- _Work item_:
Search term "Caca": copy each line of the records that contains it.
===
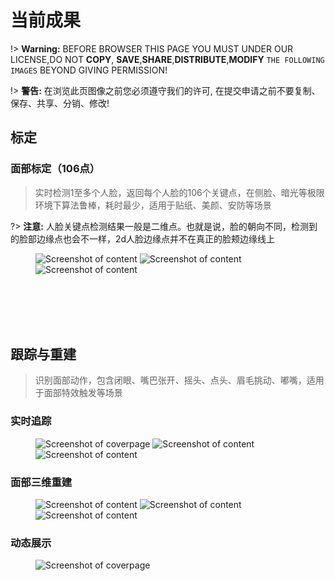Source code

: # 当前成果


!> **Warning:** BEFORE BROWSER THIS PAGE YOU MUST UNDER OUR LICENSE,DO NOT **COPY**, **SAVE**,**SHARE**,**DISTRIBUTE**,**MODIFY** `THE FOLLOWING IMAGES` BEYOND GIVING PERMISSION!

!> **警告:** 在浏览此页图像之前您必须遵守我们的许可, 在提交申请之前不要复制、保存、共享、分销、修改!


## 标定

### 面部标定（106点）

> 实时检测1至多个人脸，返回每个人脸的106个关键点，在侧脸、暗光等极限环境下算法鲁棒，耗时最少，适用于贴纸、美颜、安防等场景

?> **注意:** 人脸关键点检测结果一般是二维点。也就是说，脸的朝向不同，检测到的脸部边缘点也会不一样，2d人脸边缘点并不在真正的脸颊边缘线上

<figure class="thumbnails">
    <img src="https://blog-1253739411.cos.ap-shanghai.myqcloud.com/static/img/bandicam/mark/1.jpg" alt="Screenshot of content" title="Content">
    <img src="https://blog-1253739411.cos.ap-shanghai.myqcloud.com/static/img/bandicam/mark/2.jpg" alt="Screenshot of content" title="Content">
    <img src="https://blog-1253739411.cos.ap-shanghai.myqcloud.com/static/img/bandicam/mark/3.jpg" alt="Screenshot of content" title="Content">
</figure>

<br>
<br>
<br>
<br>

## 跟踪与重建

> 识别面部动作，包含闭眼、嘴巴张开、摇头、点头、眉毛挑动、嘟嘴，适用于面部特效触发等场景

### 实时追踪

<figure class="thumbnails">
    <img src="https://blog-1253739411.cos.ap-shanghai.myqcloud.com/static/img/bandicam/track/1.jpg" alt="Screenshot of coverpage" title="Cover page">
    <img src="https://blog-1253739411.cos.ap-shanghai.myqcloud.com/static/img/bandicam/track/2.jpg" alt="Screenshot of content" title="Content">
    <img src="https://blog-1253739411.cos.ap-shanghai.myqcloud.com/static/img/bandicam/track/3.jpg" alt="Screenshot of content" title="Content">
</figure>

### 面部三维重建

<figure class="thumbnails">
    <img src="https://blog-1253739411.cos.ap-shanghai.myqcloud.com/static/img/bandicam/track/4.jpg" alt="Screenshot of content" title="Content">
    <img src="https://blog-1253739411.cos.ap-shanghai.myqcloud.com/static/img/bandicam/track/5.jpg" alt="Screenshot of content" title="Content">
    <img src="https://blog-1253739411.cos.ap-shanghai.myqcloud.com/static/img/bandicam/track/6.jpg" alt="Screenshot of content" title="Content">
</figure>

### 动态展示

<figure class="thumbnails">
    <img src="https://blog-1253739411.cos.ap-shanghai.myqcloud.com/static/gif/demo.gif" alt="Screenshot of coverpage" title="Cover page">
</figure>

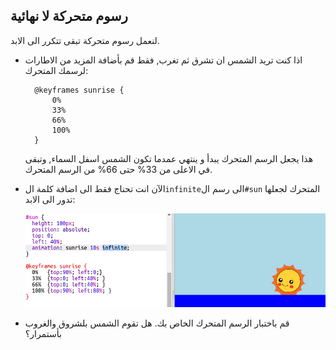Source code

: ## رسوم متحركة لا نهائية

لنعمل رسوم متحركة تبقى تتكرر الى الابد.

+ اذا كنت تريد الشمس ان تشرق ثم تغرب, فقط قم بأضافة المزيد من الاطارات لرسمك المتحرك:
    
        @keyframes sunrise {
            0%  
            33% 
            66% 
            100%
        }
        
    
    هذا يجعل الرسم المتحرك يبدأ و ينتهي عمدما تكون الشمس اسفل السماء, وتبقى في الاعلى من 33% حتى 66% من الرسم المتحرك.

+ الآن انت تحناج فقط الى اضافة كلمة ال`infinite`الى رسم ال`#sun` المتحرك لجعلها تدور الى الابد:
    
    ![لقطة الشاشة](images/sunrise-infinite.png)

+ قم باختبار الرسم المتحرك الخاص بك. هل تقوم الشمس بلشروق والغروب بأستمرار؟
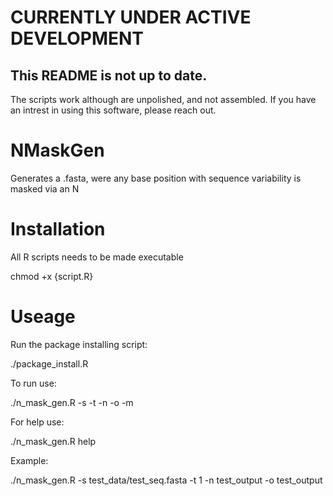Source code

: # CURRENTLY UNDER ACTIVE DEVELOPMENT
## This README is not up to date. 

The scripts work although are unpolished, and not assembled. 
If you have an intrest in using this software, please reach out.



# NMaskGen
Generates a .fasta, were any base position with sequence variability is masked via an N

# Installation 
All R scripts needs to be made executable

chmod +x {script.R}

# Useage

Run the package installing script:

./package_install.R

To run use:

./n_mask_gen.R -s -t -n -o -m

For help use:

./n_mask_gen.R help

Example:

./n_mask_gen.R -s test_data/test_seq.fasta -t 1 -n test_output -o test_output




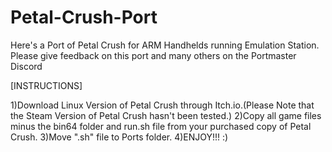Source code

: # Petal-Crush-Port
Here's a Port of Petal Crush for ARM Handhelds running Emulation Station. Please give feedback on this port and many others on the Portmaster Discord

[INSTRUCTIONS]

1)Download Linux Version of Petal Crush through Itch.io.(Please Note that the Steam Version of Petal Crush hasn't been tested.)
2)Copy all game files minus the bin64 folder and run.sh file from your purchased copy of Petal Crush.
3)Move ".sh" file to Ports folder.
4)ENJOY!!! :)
===
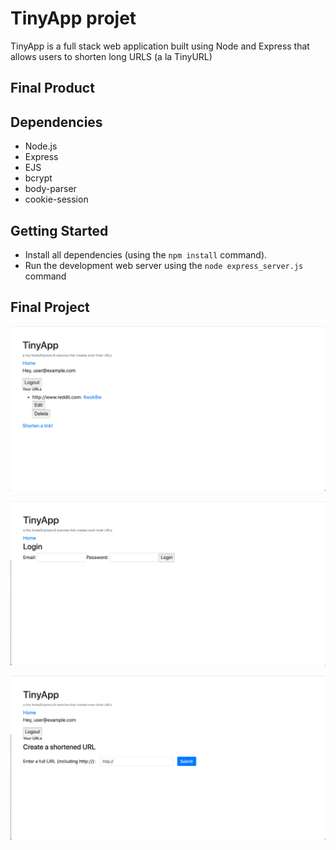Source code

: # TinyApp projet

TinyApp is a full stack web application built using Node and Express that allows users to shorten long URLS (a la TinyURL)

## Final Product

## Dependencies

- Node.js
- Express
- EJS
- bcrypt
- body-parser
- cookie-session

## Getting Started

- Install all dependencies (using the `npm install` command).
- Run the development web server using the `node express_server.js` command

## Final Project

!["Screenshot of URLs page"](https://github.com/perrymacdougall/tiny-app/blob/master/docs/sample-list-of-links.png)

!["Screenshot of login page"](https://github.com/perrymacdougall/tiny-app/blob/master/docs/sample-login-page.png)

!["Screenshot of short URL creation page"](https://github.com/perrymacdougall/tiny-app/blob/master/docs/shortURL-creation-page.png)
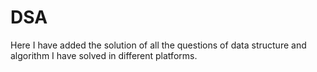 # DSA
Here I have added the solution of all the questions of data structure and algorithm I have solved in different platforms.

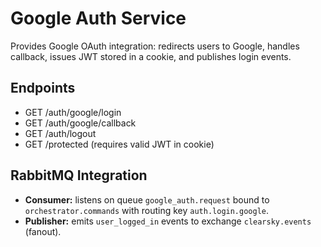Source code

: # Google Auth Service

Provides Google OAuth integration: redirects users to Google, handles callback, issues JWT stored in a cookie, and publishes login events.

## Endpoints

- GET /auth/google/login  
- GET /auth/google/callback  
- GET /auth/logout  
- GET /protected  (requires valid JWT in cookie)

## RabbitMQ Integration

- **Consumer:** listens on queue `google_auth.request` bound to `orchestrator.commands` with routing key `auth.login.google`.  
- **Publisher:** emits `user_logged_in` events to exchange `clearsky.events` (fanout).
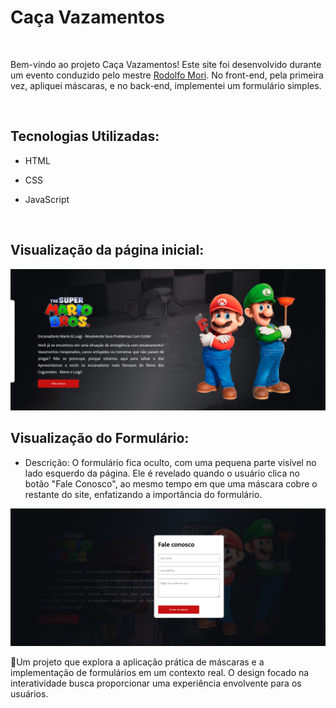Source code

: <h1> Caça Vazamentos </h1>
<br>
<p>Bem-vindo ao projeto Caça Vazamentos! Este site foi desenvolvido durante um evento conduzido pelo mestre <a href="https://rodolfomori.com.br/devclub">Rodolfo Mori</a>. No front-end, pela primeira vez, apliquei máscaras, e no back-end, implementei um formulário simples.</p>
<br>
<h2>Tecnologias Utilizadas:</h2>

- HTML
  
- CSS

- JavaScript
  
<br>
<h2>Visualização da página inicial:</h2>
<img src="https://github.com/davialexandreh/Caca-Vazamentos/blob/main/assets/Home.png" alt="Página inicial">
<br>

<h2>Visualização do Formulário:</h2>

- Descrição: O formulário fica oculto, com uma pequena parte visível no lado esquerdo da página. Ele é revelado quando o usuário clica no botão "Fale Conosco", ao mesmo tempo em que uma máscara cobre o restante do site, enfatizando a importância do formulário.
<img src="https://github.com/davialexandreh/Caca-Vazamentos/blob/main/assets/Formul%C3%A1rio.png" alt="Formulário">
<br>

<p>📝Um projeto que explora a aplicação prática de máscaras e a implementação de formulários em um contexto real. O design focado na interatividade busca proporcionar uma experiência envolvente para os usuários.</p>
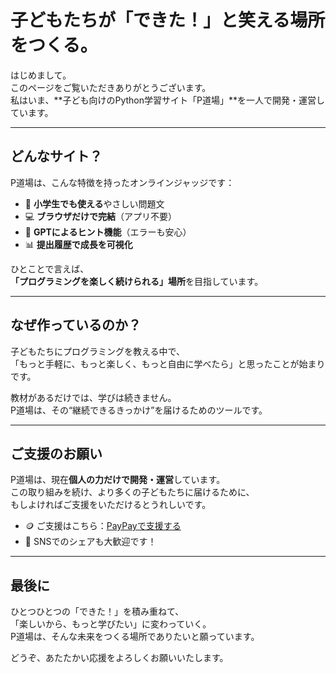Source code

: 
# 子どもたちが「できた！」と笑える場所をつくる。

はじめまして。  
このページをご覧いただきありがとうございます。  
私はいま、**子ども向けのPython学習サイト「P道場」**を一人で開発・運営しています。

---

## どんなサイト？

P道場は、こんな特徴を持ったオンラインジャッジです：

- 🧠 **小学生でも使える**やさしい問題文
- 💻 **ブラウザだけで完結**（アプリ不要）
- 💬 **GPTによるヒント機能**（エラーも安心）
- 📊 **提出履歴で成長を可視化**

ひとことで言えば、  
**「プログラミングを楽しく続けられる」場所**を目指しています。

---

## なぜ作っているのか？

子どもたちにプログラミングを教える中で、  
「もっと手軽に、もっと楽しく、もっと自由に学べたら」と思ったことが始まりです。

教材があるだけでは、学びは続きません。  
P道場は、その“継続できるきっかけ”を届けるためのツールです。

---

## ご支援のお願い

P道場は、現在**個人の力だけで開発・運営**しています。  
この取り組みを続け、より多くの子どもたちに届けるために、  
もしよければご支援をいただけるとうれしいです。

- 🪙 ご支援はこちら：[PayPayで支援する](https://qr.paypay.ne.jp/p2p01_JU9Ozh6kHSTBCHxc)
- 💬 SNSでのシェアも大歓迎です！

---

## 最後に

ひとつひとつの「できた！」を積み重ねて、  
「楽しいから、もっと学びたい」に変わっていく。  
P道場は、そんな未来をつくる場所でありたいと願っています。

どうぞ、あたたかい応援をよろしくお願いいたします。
===
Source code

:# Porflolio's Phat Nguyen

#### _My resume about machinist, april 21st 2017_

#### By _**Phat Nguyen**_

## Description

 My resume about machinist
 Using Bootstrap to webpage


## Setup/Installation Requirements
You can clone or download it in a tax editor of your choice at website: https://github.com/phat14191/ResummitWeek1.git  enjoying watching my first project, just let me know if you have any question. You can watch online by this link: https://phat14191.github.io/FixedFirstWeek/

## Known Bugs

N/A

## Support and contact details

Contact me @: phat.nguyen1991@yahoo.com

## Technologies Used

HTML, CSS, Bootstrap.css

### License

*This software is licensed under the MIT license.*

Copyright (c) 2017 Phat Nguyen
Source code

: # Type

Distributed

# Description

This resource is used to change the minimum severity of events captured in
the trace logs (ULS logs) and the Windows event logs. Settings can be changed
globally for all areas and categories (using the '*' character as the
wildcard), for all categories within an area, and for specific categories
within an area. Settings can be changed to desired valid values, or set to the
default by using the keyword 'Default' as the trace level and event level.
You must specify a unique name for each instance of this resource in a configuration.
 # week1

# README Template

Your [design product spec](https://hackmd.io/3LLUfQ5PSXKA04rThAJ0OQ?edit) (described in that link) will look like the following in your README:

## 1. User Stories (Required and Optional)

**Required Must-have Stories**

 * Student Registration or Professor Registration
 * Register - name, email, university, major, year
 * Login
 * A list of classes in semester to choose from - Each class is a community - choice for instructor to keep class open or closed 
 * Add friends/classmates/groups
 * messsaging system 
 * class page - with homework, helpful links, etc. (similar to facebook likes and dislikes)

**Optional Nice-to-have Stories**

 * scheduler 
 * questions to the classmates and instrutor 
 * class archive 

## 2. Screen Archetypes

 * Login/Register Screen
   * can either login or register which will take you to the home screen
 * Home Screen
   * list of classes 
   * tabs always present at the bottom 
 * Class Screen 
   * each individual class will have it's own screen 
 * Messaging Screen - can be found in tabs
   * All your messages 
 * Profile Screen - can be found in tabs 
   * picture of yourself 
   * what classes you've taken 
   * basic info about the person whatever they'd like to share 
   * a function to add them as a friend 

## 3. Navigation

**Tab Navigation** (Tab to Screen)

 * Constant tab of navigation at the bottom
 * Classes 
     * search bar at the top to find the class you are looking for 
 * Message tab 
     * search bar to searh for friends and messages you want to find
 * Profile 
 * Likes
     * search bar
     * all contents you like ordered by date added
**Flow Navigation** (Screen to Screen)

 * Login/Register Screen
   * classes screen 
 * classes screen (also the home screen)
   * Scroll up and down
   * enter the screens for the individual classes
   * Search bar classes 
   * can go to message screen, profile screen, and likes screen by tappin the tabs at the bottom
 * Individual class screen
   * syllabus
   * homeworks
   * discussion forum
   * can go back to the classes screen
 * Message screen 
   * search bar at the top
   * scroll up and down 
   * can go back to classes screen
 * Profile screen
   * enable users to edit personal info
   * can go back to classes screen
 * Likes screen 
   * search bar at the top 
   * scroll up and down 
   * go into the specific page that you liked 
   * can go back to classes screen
===
- _Result below_:
<img src="https://github.com/davialexandreh/Caca-Vazamentos/blob/main/assets/Home.png" alt="Página inicial">
<img src="https://github.com/davialexandreh/Caca-Vazamentos/blob/main/assets/Formul%C3%A1rio.png" alt="Formulário">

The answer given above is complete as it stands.